**Work to complete**
Among the records below, find the lines with the word "Mainz" and copy them.

**Data under study**

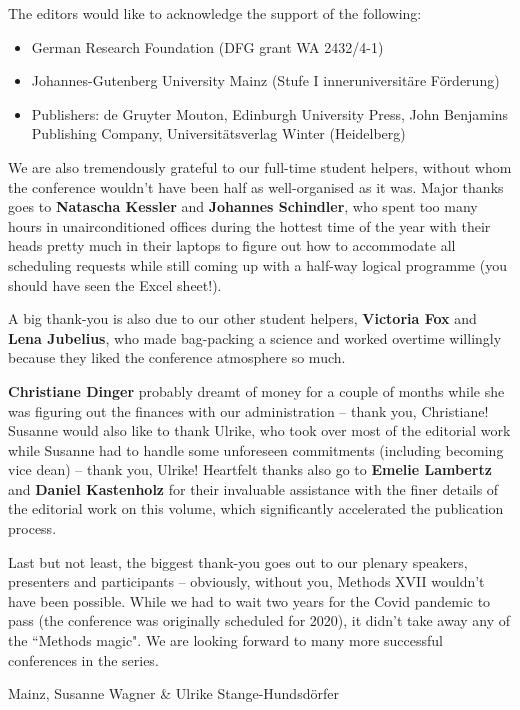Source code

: \addchap{\lsAcknowledgementTitle}
\largerpage[2.75]

The editors would like to acknowledge the support of the following:

\begin{itemize}\itemsep=.5\itemsep
\item German Research Foundation (DFG grant WA 2432/4-1)
\item Johannes-Gutenberg University Mainz (Stufe I inneruniversitäre Förderung)
\item Publishers: de Gruyter Mouton, Edinburgh University Press, John Benjamins Publishing Company, Universitätsverlag Winter (Heidelberg)
\end{itemize}

We are also tremendously grateful to our full-time student helpers, without whom the conference wouldn't have been half as well-organised as it was. Major thanks goes to \textbf{Natascha Kessler} and \textbf{Johannes Schindler}, who spent too many hours in unairconditioned offices during the hottest time of the year with their heads pretty much in their laptops to figure out how to accommodate all scheduling requests while still coming up with a half-way logical programme (you should have seen the Excel sheet!).

A big thank-you is also due to our other student helpers, \textbf{Victoria Fox} and \textbf{Lena Jubelius}, who made bag-packing a science and worked overtime willingly because they liked the conference atmosphere so much. 

\textbf{Christiane Dinger} probably dreamt of money for a couple of months while she was figuring out the finances with our administration – thank you, Christiane! Susanne would also like to thank Ulrike, who took over most of the editorial work while Susanne had to handle some unforeseen commitments (including becoming vice dean) – thank you, Ulrike! Heartfelt thanks also go to \textbf{Emelie Lambertz} and \textbf{Daniel Kastenholz} for their invaluable assistance with the finer details of the editorial work on this volume, which significantly accelerated the publication process.

Last but not least, the biggest thank-you goes out to our plenary speakers, presenters and participants – obviously, without you, Methods XVII wouldn't have been possible. While we had to wait two years for the Covid pandemic to pass (the conference was originally scheduled for 2020), it didn't take away any of the ``Methods magic". We are looking forward to many more successful conferences in the series.

\bigskip
\noindent
Mainz, \monthname{} \the\year{} \hfill Susanne Wagner \& Ulrike Stange-Hundsdörfer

**Written solution**
\item Johannes-Gutenberg University Mainz (Stufe I inneruniversitäre Förderung)
Mainz, \monthname{} \the\year{} \hfill Susanne Wagner \& Ulrike Stange-Hundsdörfer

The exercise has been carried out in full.